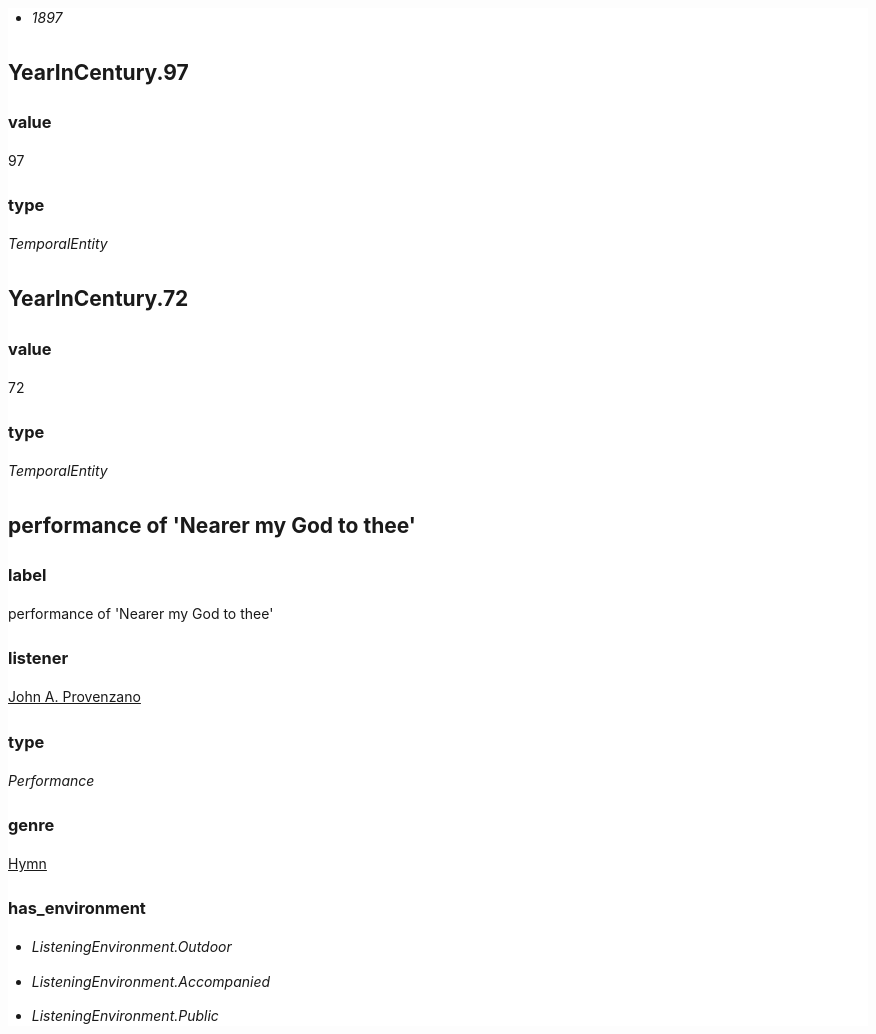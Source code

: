  - *1897*

## YearInCentury.97

### value


97

### type


*TemporalEntity*

## YearInCentury.72

### value


72

### type


*TemporalEntity*

## performance of 'Nearer my God to thee'

### label


performance of 'Nearer my God to thee'

### listener


[John A. Provenzano](#John-A.-Provenzano)

### type


*Performance*

### genre


[Hymn](#Hymn)

### has_environment

 - *ListeningEnvironment.Outdoor*

 - *ListeningEnvironment.Accompanied*

 - *ListeningEnvironment.Public*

Aim of the exercise | Search the material above for the string "Nearer", and copy every line in which it turns up.

Written solution |
## performance of 'Nearer my God to thee'
performance of 'Nearer my God to thee'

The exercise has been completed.